- _What to produce_
Repeat only the lines below from the one containing "(Percezione) basate sull’olfatto." through the one containing "Colpisce: 4 (1d6", inclusive, exactly as written.

- _Working data_

☆ ☆ ☆ ☆

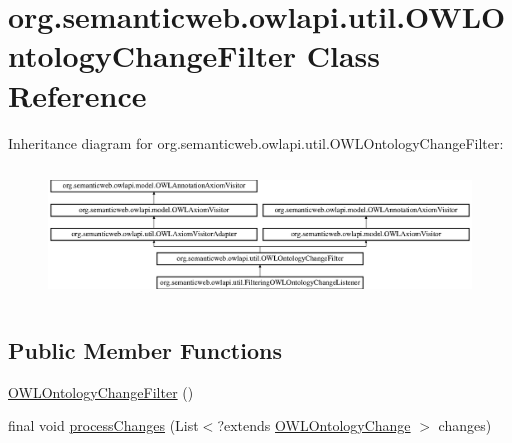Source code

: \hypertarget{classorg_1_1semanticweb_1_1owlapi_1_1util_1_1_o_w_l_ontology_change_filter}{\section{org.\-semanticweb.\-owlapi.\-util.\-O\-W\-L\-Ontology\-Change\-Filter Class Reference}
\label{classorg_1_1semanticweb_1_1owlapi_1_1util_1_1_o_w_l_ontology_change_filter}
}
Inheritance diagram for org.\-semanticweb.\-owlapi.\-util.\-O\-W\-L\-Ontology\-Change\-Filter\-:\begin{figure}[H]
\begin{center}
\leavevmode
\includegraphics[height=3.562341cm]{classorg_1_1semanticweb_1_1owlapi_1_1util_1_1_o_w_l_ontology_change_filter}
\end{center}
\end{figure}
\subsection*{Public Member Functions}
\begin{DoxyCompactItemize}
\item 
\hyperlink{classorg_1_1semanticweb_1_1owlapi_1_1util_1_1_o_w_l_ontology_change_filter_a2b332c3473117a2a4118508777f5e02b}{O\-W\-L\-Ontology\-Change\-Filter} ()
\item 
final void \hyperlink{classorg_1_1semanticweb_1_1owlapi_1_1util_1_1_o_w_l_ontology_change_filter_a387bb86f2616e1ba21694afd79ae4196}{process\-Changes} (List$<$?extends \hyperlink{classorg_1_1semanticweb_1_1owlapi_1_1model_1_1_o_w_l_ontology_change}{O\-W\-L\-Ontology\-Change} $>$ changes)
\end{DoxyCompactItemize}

☆ ☆ ☆ ☆

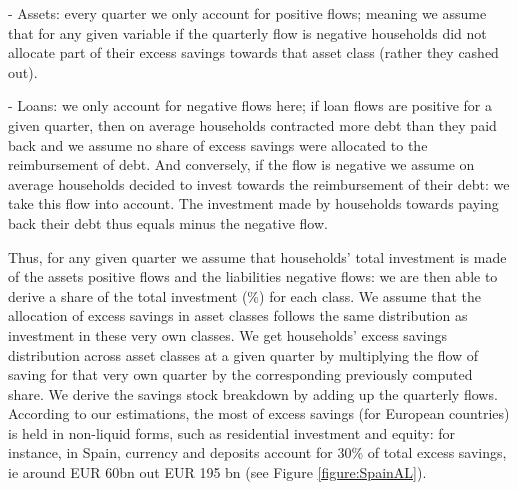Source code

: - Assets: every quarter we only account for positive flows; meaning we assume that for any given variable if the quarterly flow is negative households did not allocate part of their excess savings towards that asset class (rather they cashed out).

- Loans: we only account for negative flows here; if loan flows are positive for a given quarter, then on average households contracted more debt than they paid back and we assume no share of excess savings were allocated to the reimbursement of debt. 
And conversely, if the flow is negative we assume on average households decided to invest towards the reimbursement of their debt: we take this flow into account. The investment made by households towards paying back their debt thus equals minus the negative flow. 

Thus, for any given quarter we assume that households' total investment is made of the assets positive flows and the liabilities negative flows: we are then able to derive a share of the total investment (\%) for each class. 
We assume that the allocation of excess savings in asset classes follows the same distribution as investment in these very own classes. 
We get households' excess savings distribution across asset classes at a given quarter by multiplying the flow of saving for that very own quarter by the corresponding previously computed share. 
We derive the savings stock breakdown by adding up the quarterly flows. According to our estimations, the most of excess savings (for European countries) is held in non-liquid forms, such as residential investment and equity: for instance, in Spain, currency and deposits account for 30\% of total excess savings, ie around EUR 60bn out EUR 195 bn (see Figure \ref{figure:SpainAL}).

☆ ☆ ☆ ☆

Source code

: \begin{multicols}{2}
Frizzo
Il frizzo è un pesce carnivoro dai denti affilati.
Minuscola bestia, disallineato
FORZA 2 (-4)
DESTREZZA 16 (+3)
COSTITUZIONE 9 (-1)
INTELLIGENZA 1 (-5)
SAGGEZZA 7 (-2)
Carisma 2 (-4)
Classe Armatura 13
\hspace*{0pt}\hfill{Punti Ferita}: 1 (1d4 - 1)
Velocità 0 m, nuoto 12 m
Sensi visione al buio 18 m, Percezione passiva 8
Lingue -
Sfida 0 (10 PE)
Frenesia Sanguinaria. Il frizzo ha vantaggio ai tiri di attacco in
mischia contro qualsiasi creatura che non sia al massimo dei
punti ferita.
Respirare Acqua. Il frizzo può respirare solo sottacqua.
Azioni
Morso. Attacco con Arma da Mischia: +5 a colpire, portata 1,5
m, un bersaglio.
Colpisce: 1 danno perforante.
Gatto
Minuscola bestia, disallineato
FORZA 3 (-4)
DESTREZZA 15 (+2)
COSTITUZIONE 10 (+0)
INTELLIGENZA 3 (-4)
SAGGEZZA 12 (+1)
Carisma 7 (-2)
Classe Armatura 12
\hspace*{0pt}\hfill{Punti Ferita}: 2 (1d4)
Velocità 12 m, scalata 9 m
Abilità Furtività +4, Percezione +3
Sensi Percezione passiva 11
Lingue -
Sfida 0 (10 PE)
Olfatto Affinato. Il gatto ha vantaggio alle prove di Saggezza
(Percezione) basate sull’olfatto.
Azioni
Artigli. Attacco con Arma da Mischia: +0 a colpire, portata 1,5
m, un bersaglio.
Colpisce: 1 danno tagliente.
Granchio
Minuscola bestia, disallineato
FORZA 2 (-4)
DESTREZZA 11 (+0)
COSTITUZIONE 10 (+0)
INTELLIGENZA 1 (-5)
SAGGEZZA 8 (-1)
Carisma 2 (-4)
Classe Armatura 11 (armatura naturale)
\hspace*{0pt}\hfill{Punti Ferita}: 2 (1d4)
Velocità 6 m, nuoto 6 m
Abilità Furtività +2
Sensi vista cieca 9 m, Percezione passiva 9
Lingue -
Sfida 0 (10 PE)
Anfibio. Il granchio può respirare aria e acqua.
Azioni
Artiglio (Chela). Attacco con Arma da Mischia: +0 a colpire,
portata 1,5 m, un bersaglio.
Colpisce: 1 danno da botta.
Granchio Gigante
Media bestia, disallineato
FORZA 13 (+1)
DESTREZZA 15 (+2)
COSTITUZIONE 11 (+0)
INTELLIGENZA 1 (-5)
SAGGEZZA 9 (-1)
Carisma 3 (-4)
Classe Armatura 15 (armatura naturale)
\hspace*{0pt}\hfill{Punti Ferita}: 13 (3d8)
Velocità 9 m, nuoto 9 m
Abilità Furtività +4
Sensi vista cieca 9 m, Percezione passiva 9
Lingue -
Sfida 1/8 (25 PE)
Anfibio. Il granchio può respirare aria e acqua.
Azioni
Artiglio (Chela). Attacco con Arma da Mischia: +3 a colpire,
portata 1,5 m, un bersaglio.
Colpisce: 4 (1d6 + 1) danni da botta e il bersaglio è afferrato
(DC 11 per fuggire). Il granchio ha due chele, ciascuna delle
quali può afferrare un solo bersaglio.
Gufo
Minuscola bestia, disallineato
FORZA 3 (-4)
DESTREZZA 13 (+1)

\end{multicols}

☆ ☆ ☆ ☆

- _Response for this exercise_
(Percezione) basate sull’olfatto.
Azioni
Artigli. Attacco con Arma da Mischia: +0 a colpire, portata 1,5
m, un bersaglio.
Colpisce: 1 danno tagliente.
Granchio
Minuscola bestia, disallineato
FORZA 2 (-4)
DESTREZZA 11 (+0)
COSTITUZIONE 10 (+0)
INTELLIGENZA 1 (-5)
SAGGEZZA 8 (-1)
Carisma 2 (-4)
Classe Armatura 11 (armatura naturale)
\hspace*{0pt}\hfill{Punti Ferita}: 2 (1d4)
Velocità 6 m, nuoto 6 m
Abilità Furtività +2
Sensi vista cieca 9 m, Percezione passiva 9
Lingue -
Sfida 0 (10 PE)
Anfibio. Il granchio può respirare aria e acqua.
Azioni
Artiglio (Chela). Attacco con Arma da Mischia: +0 a colpire,
portata 1,5 m, un bersaglio.
Colpisce: 1 danno da botta.
Granchio Gigante
Media bestia, disallineato
FORZA 13 (+1)
DESTREZZA 15 (+2)
COSTITUZIONE 11 (+0)
INTELLIGENZA 1 (-5)
SAGGEZZA 9 (-1)
Carisma 3 (-4)
Classe Armatura 15 (armatura naturale)
\hspace*{0pt}\hfill{Punti Ferita}: 13 (3d8)
Velocità 9 m, nuoto 9 m
Abilità Furtività +4
Sensi vista cieca 9 m, Percezione passiva 9
Lingue -
Sfida 1/8 (25 PE)
Anfibio. Il granchio può respirare aria e acqua.
Azioni
Artiglio (Chela). Attacco con Arma da Mischia: +3 a colpire,
portata 1,5 m, un bersaglio.
Colpisce: 4 (1d6 + 1) danni da botta e il bersaglio è afferrato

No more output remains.